De nouvelles molécules contre le cancer
Publié le | 28 février 2012 | Commentaires fermés
France – Italie
CNRS – Inserm
Une équipe franco-italienne menée par des chercheurs du CNRS et de l’Inserm vient de découvrir une nouvelle famille de composés qui pourrait permettre de traiter de nombreux cancers, notamment des tumeurs cérébrales et des cancers de la peau.
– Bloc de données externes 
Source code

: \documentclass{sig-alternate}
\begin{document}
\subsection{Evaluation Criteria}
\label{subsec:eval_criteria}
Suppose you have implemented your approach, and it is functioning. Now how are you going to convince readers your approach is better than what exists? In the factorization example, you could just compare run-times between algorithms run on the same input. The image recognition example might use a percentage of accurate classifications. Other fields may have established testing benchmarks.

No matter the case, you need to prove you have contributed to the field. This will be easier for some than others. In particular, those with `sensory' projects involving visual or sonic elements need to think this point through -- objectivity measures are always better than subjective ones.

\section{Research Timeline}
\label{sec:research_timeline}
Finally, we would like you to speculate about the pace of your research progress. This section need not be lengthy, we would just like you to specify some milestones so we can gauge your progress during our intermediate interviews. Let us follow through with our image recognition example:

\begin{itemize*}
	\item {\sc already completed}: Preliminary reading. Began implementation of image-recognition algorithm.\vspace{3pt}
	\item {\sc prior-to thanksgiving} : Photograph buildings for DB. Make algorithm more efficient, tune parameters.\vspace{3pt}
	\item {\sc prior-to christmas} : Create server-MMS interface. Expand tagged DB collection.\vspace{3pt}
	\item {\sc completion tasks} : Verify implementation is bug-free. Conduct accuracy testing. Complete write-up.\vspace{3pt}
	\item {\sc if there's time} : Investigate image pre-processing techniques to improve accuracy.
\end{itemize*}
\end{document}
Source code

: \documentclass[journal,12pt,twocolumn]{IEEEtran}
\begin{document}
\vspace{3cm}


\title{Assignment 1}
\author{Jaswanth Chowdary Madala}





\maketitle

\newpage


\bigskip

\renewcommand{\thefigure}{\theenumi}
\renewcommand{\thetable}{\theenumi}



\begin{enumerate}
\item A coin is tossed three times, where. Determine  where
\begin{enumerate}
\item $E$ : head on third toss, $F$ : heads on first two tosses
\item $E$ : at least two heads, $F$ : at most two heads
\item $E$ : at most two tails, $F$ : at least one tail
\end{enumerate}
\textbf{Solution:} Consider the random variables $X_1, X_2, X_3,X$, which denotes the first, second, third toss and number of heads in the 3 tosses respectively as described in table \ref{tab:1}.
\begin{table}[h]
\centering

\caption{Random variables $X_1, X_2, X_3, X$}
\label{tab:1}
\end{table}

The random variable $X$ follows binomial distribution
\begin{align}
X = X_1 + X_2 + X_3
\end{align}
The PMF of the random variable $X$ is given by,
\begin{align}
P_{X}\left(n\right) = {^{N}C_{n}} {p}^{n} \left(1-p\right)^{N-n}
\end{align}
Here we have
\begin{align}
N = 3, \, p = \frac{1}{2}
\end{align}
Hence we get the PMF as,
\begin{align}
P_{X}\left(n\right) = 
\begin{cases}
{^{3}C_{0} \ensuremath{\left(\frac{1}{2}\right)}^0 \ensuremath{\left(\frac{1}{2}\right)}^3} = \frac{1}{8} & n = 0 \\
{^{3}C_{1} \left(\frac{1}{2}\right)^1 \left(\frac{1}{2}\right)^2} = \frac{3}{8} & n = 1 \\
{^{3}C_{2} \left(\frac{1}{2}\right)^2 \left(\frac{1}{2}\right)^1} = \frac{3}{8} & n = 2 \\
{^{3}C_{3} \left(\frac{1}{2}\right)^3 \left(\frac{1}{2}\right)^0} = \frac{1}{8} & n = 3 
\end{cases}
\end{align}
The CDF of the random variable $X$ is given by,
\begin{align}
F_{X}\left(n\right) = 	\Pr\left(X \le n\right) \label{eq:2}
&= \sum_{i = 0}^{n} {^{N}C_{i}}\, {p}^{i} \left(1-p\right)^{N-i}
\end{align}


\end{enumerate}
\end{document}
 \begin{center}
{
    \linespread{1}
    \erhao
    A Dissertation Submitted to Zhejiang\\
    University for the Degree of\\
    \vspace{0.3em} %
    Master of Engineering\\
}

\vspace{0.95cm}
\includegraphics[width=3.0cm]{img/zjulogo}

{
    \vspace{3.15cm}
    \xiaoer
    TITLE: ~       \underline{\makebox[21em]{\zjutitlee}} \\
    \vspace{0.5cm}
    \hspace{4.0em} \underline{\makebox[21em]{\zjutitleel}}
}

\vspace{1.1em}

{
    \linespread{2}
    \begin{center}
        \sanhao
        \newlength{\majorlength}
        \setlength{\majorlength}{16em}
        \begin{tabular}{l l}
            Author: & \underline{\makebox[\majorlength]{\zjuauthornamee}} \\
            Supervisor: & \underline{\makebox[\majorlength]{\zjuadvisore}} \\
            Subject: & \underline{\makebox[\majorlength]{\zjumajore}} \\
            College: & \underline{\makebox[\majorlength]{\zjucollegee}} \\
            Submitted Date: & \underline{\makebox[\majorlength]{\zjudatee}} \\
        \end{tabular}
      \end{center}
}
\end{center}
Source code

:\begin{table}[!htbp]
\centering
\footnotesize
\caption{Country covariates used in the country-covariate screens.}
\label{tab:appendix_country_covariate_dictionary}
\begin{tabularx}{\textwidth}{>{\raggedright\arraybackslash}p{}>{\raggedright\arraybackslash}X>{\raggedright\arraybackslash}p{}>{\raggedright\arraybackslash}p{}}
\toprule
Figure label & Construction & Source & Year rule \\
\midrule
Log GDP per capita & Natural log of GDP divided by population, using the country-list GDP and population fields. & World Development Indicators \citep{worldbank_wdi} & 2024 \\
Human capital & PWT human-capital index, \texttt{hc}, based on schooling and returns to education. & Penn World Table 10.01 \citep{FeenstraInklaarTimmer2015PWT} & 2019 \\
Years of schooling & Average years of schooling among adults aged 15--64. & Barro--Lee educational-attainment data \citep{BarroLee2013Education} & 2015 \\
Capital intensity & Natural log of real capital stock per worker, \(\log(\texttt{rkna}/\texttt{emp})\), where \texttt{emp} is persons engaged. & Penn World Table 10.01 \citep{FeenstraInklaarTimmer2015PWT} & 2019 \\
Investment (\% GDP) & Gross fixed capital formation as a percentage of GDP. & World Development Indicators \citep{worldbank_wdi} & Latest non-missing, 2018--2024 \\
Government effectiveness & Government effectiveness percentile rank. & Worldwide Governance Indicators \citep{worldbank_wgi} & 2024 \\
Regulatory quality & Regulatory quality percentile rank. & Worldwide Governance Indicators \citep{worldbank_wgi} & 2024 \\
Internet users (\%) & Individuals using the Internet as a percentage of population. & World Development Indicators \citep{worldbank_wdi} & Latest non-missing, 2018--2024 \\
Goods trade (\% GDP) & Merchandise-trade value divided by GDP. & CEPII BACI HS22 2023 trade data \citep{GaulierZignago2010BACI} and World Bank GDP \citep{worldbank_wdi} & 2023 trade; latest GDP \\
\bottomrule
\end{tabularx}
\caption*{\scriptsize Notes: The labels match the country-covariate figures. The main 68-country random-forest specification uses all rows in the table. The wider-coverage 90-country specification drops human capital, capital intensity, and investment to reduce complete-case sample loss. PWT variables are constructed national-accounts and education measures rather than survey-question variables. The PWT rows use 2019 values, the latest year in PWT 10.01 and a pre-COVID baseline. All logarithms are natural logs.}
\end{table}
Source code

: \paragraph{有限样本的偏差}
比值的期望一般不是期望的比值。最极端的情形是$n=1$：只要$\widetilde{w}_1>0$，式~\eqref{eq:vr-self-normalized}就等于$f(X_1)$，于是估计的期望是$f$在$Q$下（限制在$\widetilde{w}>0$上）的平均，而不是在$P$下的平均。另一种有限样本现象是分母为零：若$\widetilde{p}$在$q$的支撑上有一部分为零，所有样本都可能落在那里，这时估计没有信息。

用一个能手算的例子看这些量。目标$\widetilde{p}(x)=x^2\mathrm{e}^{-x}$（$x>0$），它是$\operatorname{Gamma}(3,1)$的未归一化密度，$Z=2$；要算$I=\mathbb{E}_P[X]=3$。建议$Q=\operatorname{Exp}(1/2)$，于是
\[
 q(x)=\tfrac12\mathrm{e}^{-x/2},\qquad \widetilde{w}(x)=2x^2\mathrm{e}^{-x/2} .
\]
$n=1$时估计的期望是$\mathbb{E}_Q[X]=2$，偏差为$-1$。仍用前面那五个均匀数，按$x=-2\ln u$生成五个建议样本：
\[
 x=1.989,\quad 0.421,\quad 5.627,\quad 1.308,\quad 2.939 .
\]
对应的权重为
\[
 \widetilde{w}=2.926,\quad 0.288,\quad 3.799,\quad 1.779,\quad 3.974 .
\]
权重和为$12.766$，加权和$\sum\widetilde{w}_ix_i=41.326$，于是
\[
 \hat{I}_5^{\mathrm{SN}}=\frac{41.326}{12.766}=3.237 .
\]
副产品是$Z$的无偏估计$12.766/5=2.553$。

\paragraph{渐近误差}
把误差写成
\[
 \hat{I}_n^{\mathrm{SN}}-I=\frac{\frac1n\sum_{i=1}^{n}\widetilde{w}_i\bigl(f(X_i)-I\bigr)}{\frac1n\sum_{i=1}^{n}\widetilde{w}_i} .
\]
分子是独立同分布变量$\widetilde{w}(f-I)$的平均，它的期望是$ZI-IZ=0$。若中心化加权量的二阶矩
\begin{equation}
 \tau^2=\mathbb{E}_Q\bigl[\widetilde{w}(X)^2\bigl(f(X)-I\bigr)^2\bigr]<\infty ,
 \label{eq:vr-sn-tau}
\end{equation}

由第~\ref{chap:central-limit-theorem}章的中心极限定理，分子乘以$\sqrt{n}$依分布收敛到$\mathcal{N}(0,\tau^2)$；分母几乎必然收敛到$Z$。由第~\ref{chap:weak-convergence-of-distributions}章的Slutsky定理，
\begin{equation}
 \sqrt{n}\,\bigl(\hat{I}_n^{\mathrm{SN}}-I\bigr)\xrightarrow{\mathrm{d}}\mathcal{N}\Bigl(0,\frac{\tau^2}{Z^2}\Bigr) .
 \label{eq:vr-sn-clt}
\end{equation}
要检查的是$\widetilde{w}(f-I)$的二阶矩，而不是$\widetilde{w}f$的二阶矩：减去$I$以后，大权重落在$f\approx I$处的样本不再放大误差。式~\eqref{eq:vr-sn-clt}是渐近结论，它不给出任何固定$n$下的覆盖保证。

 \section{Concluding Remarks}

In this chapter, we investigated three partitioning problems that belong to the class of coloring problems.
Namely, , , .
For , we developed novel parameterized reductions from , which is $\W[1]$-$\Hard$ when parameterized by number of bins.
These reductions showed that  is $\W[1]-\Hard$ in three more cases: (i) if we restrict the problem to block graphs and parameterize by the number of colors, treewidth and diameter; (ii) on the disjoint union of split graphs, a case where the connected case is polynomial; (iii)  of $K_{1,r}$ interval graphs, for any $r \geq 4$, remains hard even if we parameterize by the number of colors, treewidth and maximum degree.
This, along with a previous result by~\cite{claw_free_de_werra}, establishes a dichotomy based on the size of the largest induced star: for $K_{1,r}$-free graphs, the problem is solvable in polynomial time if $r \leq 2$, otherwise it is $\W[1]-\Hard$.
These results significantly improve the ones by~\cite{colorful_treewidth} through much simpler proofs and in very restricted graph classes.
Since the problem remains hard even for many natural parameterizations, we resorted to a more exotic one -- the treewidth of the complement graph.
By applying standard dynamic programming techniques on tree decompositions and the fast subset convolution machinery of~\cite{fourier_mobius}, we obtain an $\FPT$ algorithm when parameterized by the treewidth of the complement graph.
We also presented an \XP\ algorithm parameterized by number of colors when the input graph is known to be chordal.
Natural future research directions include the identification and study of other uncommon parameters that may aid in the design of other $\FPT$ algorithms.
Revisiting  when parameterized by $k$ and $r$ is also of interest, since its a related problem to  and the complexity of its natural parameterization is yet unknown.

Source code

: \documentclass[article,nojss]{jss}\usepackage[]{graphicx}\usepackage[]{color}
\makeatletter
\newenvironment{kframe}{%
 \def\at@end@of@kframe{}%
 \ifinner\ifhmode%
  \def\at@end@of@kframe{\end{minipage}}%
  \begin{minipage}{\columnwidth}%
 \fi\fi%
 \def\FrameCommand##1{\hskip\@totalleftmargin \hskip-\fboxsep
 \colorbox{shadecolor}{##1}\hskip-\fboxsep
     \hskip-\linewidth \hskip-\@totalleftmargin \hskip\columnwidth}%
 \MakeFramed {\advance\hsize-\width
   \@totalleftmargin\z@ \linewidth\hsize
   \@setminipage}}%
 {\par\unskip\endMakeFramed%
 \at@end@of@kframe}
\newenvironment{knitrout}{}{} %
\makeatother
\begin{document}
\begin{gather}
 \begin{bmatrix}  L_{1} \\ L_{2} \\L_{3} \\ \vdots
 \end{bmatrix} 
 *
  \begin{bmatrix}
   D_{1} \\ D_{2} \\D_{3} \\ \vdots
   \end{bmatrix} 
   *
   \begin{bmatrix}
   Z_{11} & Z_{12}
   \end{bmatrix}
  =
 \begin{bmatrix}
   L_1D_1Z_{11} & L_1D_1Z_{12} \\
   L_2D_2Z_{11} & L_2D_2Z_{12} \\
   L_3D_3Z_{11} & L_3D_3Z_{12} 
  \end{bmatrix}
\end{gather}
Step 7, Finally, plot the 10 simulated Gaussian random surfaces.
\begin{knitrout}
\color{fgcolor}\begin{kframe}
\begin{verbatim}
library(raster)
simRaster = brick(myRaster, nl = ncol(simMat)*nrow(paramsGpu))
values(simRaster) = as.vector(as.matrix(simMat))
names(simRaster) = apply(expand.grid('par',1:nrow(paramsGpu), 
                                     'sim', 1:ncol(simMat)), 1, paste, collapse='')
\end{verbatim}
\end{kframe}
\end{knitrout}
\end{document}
Brevetées par le CNRS, ces molécules bloquent la voie de signalisation Hedgehog, une chaîne de réactions moléculaires dont le dérèglement serait impliqué dans plusieurs cancers.
La voie de signalisation Hedgehog est une cascade de réactions biochimiques complexes. Très active lors de l’embryogenèse, elle participe à la prolifération et à la différenciation des cellules, ainsi qu’à la mise en place de nombreux tissus. Chez l’adulte, elle joue notamment un rôle clé dans le maintien de cellules souches dans le cerveau.
Le dérèglement de cette voie participerait au développement de nombreux cancers, notamment de tumeurs cérébrales très agressives chez l’enfant. À l’origine des dysfonctionnements affectant la voie Hedgehog, on trouve notamment des mutations d’un récepteur membranaire appelé Smoothened, maillon essentiel permettant l’activation de cette voie.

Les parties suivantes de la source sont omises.